§ Work order
Where the records below begin, start copying, and stop after the line that contains "Проект доступен по адресу: http://158.160.43.19/recipes"; reproduce every line exactly but omit pictures.

Source texts of formatted documents
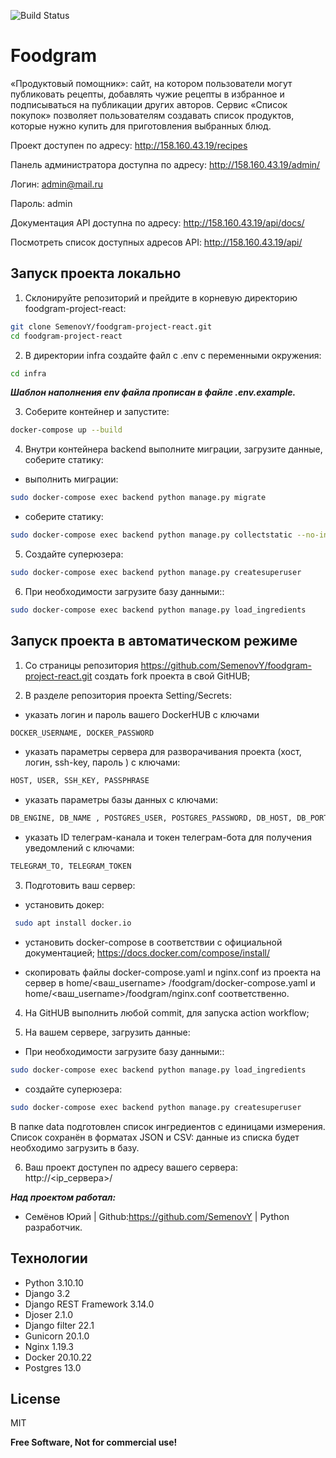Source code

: ![Build Status](https://github.com/SemenovY/foodgram-project-react/actions/workflows/main.yml/badge.svg)

# Foodgram

«Продуктовый помощник»: сайт, на котором пользователи могут публиковать рецепты, добавлять чужие рецепты в избранное и
подписываться на публикации других авторов. Сервис «Список покупок» позволяет пользователям создавать список продуктов,
которые нужно купить для приготовления выбранных блюд.

Проект доступен по адресу: http://158.160.43.19/recipes

Панель администратора доступна по адресу: http://158.160.43.19/admin/

Логин: admin@mail.ru

Пароль: admin

Документация API доступна по адресу: http://158.160.43.19/api/docs/

Посмотреть список доступных адресов API: http://158.160.43.19/api/

## Запуск проекта локально

1. Склонируйте репозиторий и прейдите в корневую директорию foodgram-project-react:

```bash
git clone SemenovY/foodgram-project-react.git
cd foodgram-project-react
```

2. В директории infra создайте файл с .env с переменными окружения:

```bash
cd infra
```

***Шаблон наполнения env файла прописан в файле .env.example.***

3. Соберите контейнер и запустите:

```bash
docker-compose up --build
```

4. Внутри контейнера backend выполните миграции, загрузите данные, соберите статику:

- выполнить миграции:

```bash
sudo docker-compose exec backend python manage.py migrate
```

- соберите статику:

```bash
sudo docker-compose exec backend python manage.py collectstatic --no-input
```

5. Создайте суперюзера:

```bash
sudo docker-compose exec backend python manage.py createsuperuser
```

6. При необходимости загрузите базу данными::

```bash
sudo docker-compose exec backend python manage.py load_ingredients
```

## Запуск проекта в автоматическом режиме

1. Со страницы репозитория https://github.com/SemenovY/foodgram-project-react.git создать fork проекта в свой GitHUB;

2. В разделе репозитория проекта Setting/Secrets:

- указать логин и пароль вашего DockerHUB с ключами

```bash
DOCKER_USERNAME, DOCKER_PASSWORD
```

- указать параметры сервера для разворачивания проекта (хост, логин, ssh-key, пароль ) с ключами:

```bash
HOST, USER, SSH_KEY, PASSPHRASE
```

- указать параметры базы данных с ключами:

```bash
DB_ENGINE, DB_NAME , POSTGRES_USER, POSTGRES_PASSWORD, DB_HOST, DB_PORT
```

- указать ID телеграм-канала и токен телеграм-бота для получения уведомлений с ключами:

```bash
TELEGRAM_TO, TELEGRAM_TOKEN
```

3. Подготовить ваш сервер:

- установить докер:

```bash
 sudo apt install docker.io
 ```

- установить docker-compose в соответствии с официальной документацией;
  https://docs.docker.com/compose/install/

- cкопировать файлы docker-compose.yaml и nginx.conf из проекта на сервер в home/<ваш_username>
  /foodgram/docker-compose.yaml и home/<ваш_username>/foodgram/nginx.conf соответственно.

4. На GitHUB выполнить любой commit, для запуска action workflow;

5. На вашем сервере, загрузить данные:

- При необходимости загрузите базу данными::

```bash
sudo docker-compose exec backend python manage.py load_ingredients
```

- создайте суперюзера:

```bash
sudo docker-compose exec backend python manage.py createsuperuser
```

В папке data подготовлен список ингредиентов с единицами измерения.
Список сохранён в форматах JSON и CSV: данные из списка будет необходимо загрузить в базу.

6. Ваш проект доступен по адресу вашего сервера:
   http://<ip_сервера>/

***Над проектом работал:***

* Семёнов Юрий | Github:https://github.com/SemenovY | Python разработчик.

## Технологии

- Python 3.10.10
- Django 3.2
- Django REST Framework 3.14.0
- Djoser 2.1.0
- Django filter 22.1
- Gunicorn 20.1.0
- Nginx 1.19.3
- Docker 20.10.22
- Postgres 13.0

## License

MIT

**Free Software, Not for commercial use!**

§ Response to the task
Source code

: ![Build Status](https://github.com/SemenovY/foodgram-project-react/actions/workflows/main.yml/badge.svg)

# Foodgram

«Продуктовый помощник»: сайт, на котором пользователи могут публиковать рецепты, добавлять чужие рецепты в избранное и
подписываться на публикации других авторов. Сервис «Список покупок» позволяет пользователям создавать список продуктов,
которые нужно купить для приготовления выбранных блюд.

Проект доступен по адресу: http://158.160.43.19/recipes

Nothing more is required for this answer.